I’ve spent a lot of time wrestling with i18n and l10n in Java, for various projects. On the back of that, I’ve put together an awful lot of little code snippets to demonstrate and clarify various “interesting” things about Java’s handling of Locales.

This article is basically just to list some of the differences between the available Locales in Java 8, 9 and 10. I’ll update this with info for more recent Java versions once I’ve had a need to use them.

Most of the differences mentioned here are between Java 8 and Java 9 - that’s where the big effort occurred. Between Java 9 and Java 10, there was only a tiny change, mentioned at the end.

The code used as the source of this article is here but basically it’s:

get a unicode capable output stream
get a sorted list of all the available locales
get a sorted list of all the available countries
print all the locale.getDisplayName()
print all the country.getCountry() and country.getDisplayCountry()
print the count of locales and countries

The raw results are here:

I compiled that with OpenJDK’s Java 8 version, then ran it in OpenJDK’s JVMs for Java 8, 9 and 10. I took the outputs from each and diffed them to see what has changed between Java versions.

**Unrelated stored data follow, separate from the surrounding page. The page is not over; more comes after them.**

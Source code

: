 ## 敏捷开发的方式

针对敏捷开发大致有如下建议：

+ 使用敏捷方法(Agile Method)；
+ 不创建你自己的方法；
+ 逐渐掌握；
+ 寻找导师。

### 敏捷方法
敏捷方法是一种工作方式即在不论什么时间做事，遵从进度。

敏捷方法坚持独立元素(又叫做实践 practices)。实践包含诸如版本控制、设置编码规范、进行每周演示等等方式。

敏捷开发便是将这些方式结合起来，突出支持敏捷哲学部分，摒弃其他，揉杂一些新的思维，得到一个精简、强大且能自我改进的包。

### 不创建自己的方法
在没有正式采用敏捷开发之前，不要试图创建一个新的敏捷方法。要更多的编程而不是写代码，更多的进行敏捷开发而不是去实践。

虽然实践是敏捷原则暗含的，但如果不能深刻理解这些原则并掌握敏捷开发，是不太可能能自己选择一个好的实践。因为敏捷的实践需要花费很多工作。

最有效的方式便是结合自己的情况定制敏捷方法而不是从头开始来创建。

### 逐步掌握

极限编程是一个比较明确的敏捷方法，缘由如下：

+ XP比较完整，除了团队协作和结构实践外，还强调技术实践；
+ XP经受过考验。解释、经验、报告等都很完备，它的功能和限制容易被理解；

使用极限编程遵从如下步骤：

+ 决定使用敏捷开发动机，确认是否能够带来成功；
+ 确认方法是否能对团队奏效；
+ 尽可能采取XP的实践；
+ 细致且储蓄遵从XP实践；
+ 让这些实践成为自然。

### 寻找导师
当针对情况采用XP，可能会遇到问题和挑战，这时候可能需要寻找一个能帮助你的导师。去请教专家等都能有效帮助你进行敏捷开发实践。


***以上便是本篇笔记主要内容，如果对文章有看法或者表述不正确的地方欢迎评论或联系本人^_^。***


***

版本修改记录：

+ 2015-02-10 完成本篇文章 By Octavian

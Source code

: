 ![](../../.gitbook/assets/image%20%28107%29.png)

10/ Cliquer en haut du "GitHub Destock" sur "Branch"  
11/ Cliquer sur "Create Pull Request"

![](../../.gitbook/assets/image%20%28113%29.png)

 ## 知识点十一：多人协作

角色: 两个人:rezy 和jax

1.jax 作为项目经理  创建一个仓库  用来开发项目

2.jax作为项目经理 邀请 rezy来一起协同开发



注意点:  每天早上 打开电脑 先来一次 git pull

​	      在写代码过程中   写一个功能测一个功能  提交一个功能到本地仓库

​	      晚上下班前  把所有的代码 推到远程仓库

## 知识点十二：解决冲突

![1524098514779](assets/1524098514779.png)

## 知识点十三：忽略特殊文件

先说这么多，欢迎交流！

Note that these results are from the OpenJDK implementations of the JVM, running on a Debian PC. Different JVMs for different OSs on different hardware may have different locales information. Do your own tests if you need to know for sure!

Here are the main interesting bits I saw in the results:

1. My word, Java 9 added a lot of Locales!

  • Java 8 Locale count: 160
  • Java 9 Locale count: 736

That’s 4.6 times more languages Java 9 knows about than Java 8. They did a lot of work on i18n for Java 9 so this isn’t a massive surprise; but still, that’s a lot of languages

2. Many more language variants

Although a lot of that huge pile of new locales in Java 9 is new languages, a portion of the new stuff is actually new languages variants added to either support less widely spoken/written variants, or to be more precise about the language naming.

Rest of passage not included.